Binary diff/patch utility

bsdiff and bspatch are tools for building and applying patches to binary files. By using suffix sorting (specifically, Larsson and Sadakane's qsufsort) and taking advantage of how executable files change, bsdiff routinely produces binary patches 50-80% smaller than those produced by Xdelta, and 15% smaller than those produced by .RTPatch (a $2750/seat commercial patch tool).

These programs were originally named bdiff and bpatch, but the large number of other programs using those names lead to confusion; I'm not sure if the "bs" in refers to "binary software" (because bsdiff produces exceptionally small patches for executable files) or "bytewise subtraction" (which is the key to how well it performs). Feel free to offer other suggestions.

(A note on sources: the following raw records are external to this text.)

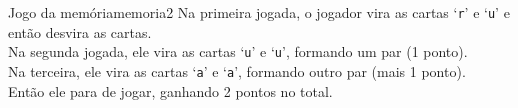 \documentclass[12pt,a4paper,oneside]{article}
\begin{document}
\begin{problem}{Jogo da memória}{memoria}{2}
Na primeira jogada, o jogador vira as cartas `\texttt{r}' e `\texttt{u}' e então desvira as cartas.\\
Na segunda jogada, ele vira as cartas `\texttt{u}' e `\texttt{u}', formando um par (1 ponto).\\
Na terceira, ele vira as cartas `\texttt{a}' e `\texttt{a}', formando outro par (mais 1 ponto).\\
Então ele para de jogar, ganhando 2 pontos no total.

\begin{example}
%
\end{example}


\end{problem}
\end{document}
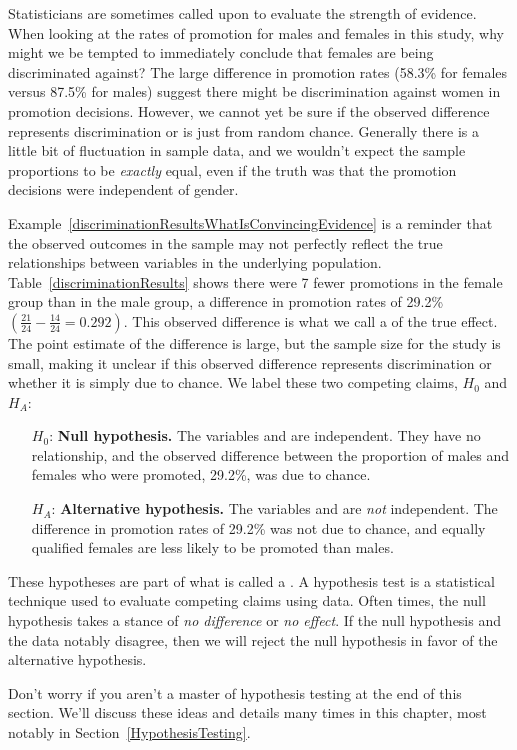 \begin{example}{Statisticians are sometimes called upon to evaluate the strength of evidence. When looking at the rates of promotion for males and females in this study, why might we be tempted to immediately conclude that females are being discriminated against?}\label{discriminationResultsWhatIsConvincingEvidence}
The large difference in promotion rates (58.3\% for females versus 87.5\% for males) suggest there might be discrimination against women in promotion decisions. However, we cannot yet be sure if the observed difference represents discrimination or is just from random chance. Generally there is a little bit of fluctuation in sample data, and we wouldn't expect the sample proportions to be \emph{exactly} equal, even if the truth was that the promotion decisions were independent of gender.
\end{example}

Example~\ref{discriminationResultsWhatIsConvincingEvidence} is a reminder that the observed outcomes in the sample may not perfectly reflect the true relationships between variables in the underlying population. Table~\ref{discriminationResults} shows there were 7 fewer promotions in the female group than in the male group, a difference in promotion rates of 29.2\% $\left( \frac{21}{24} - \frac{14}{24} = 0.292 \right)$. This observed difference is what we call a  of the true effect. The point estimate of the difference is large, but the sample size for the study is small, making it unclear if this observed difference represents discrimination or whether it is simply due to chance. We label these two competing claims, $H_0$ and $H_A$:
\begin{itemize}
\setlength{\itemsep}{0mm}
\item[$H_0$:] \textbf{Null hypothesis.} The variables  and  are independent. They have no relationship, and the observed difference between the proportion of males and females who were promoted, 29.2\%, was due to chance.
\item[$H_A$:] \textbf{Alternative hypothesis.} The variables  and  are \emph{not} independent. The difference in promotion rates of 29.2\% was not due to chance, and equally qualified females are less likely to be promoted than males.
\end{itemize}

\begin{termBox}{
These hypotheses are part of what is called a . A hypothesis test is a statistical technique used to evaluate competing claims using data. Often times, the null hypothesis takes a stance of \emph{no difference} or \emph{no effect}. If the null hypothesis and the data notably disagree, then we will reject the null hypothesis in favor of the alternative hypothesis. \vspace{3mm}

Don't worry if you aren't a master of hypothesis testing at the end of this section. We'll discuss these ideas and details many times in this chapter, most notably in Section~\ref{HypothesisTesting}.}
\end{termBox}

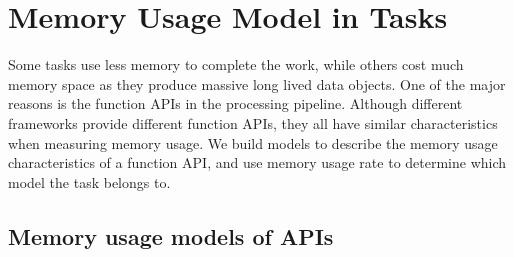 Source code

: \section{Memory Usage Model in Tasks}



Some tasks use less memory to complete the work, while others cost much memory space as they produce massive long lived data objects. One of the major reasons is the function APIs in the processing pipeline. Although different frameworks provide different function APIs, they all have similar characteristics when measuring memory usage. We build models to describe the memory usage characteristics of a function API, and use memory usage rate to determine which model the task belongs to.


\subsection{Memory usage models of APIs}

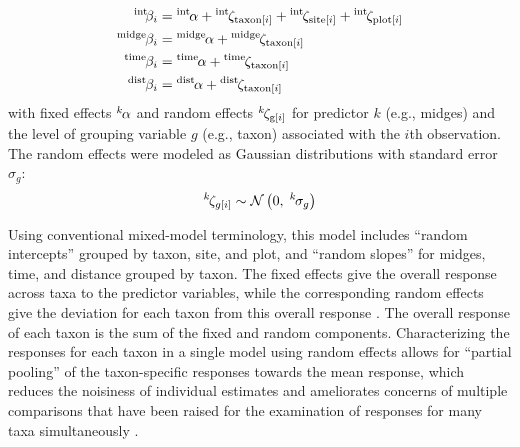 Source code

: \begin{equation} \label{eq:betas}
\begin{split}
    {}^\text{int}\hspace*{-2pt}\beta_i &= {}^\text{int}\hspace*{-1pt}\alpha +
        {}^\text{int}\hspace*{-1pt}\zeta_{\text{taxon}[i]} +
        {}^\text{int}\hspace*{-1pt}\zeta_{\text{site}[i]} +
        {}^\text{int}\hspace*{-1pt}\zeta_{\text{plot}[i]} \\
    {}^\text{midge}\hspace*{-1pt}\beta_i &= {}^\text{midge}\hspace*{-1pt}\alpha +
            {}^\text{midge}\hspace*{-1pt}\zeta_{\text{taxon}[i]} \\
    {}^\text{time}\hspace*{-1pt}\beta_i &= {}^\text{time}\hspace*{-1pt}\alpha +
            {}^\text{time}\hspace*{-1pt}\zeta_{\text{taxon}[i]} \\
    {}^\text{dist}\hspace*{-1pt}\beta_i &= {}^\text{dist}\hspace*{-1pt}\alpha +
            {}^\text{dist}\hspace*{-1pt}\zeta_{\text{taxon}[i]}
\end{split}
\end{equation}
%
\noindent with fixed effects ${}^k\hspace*{-1pt}\alpha$ and random effects
${}^k\hspace*{-1pt}\zeta_{\text{g}[i]}$ for predictor $k$ (e.g., midges)
and the level of grouping variable $g$ (e.g., taxon) associated  with the $i$th observation.
The random effects were modeled as Gaussian distributions with
standard error $\sigma_g$:
%
\begin{equation} \label{eq:zetas}
    {}^k\hspace*{-1pt}\zeta_{g[i]} \sim
        \mathcal{N}\left(0, \; {}^k\hspace*{-1pt}\sigma_g \right)
\end{equation}

Using conventional mixed-model terminology, this model includes ``random intercepts''
grouped by taxon, site, and plot, and ``random slopes'' for midges,
time, and distance grouped by taxon.
The fixed effects give the overall response across taxa to the predictor variables,
while the corresponding random effects give the deviation for each taxon from
this overall response \citep{Jackson2012}.
The overall response of each taxon is the sum of the fixed and random components.
Characterizing the responses for each taxon in a single model using random effects
allows for ``partial pooling'' of the taxon-specific responses towards the mean response,
which reduces the noisiness of individual estimates and ameliorates concerns of
multiple comparisons \citep{Gelman2012} that have been raised
for the examination of responses for many taxa simultaneously \citep{Mcgarigal2013}.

bsdiff and bspatch use bzip2; by default they assume it is in /usr/bin.

bsdiff is quite memory-hungry. It requires max(17*n,9*n+m)+O(1) bytes of memory, where n is the size of the old file and m is the size of the new file. bspatch requires n+m+O(1) bytes.

bsdiff runs in O((n+m) log n) time; on a 200MHz Pentium Pro, building a binary patch for a 4MB file takes about 90 seconds. bspatch runs in O(n+m) time; on the same machine, applying that patch takes about two seconds.

Providing that off_t is defined properly, bsdiff and bspatch support files of up to 2^61-1 = 2Ei-1 bytes.

Version 4.3 is available here with MD5 hash e6d812394f0e0ecc8d5df255aa1db22a. Version 4.2 is available in the FreeBSD, NetBSD, and OpenBSD ports trees as misc/bsdiff, in Darwinports as devel/bsdiff, and in gentoo as dev-util/bsdiff. It has also been made into a Python extension module, and there is a Windows port available.

The algorithm used by BSDiff 4 is described in my (unpublished) paper Naive differences of executable code; please cite this in papers as

Colin Percival, Naive differences of executable code,, 2003.

A far more sophisticated algorithm, which typically provides roughly 20% smaller patches, is described in my doctoral thesis.